Yeah but we will never know if our ancestors were dying off more then than we do now from e. coli tainted spinach and from other tainted food because they didn't know about it in the first place back in the day.
 
  • #10
The OP was a reasonable plea for help, and it deserved a reasonable answer. Unlike brewnog, I am not so complacent that I think that co-habitating students ought to be swapping their germs willy-nilly. That's not a good idea, nor is it a smart way to build up one's immune system.
 

FAQ: Food Handling in Shared Student Housing: Why Bare Hands are a Health Hazard

What are the most common food handling mistakes that can lead to foodborne illnesses?

The most common mistakes that can lead to foodborne illnesses include not washing hands before handling food, using the same cutting board for raw meat and other foods, not cooking meat to the correct temperature, and not properly storing or refrigerating food.

How can I prevent food contamination during food handling?

To prevent food contamination, it is important to wash your hands before and after handling food, use separate cutting boards for raw meat and other foods, cook meat to the correct internal temperature, and store food properly in the refrigerator or freezer.

What is the recommended temperature for cooking meat to ensure it is safe to eat?

The recommended temperature for cooking meat varies depending on the type of meat. Generally, ground meats should be cooked to 160°F, poultry to 165°F, and whole cuts of beef, pork, lamb, and veal to 145°F. Use a meat thermometer to ensure the correct temperature is reached.

How long can I leave food out at room temperature before it becomes unsafe to eat?

Perishable foods should not be left out at room temperature for more than 2 hours. Bacteria can grow rapidly at room temperature, increasing the risk of foodborne illnesses.

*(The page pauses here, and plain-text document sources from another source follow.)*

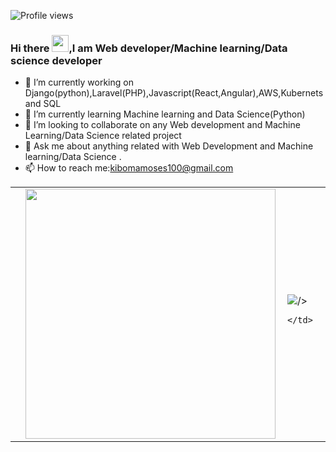 


![Profile views](https://gpvc.arturio.dev/kibomamoses)
### Hi there <img src="https://user-images.githubusercontent.com/5679180/79618120-0daffb80-80be-11ea-819e-d2b0fa904d07.gif" width="27px">,I am <b>Web developer/Machine learning/Data science</b> developer


- 🔭 I’m currently working on Django(python),Laravel(PHP),Javascript(React,Angular),AWS,Kubernets and SQL
- 🌱 I’m currently learning Machine learning and Data Science(Python)
- 👯 I’m looking to collaborate on any Web development and Machine Learning/Data Science related project
- 💬 Ask me about  anything related with Web Development and Machine learning/Data Science .
- 📫 How to reach me:kibomamoses100@gmail.com

<center>
  <table>
  <tr>
      <td>
        <td>
          <img width="400px" align="left" src="https://github-readme-stats.vercel.app/api?username=kibomamoses&count_private=true&show_icons=true&theme=dark&layout=compact"/>
       </td>
    <td>
      <img width="380px" align="left" <a href="https://wakatime.com"><img src="https://wakatime.com/share/@kibomamoses/41a1284a-f5e5-4fa5-b062-5315b6be5d28.png" /></a>/>
       
    </td>

  </tr>   
</table>
</center>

It is best to refrigerate or freeze leftovers within 2 hours of cooking.

What should I do if I suspect food poisoning from a recent meal?

If you suspect food poisoning, it is important to seek medical attention immediately. Symptoms may include nausea, vomiting, diarrhea, and fever. It is also important to report the suspected illness to your local health department, who can investigate and take necessary measures to prevent further cases.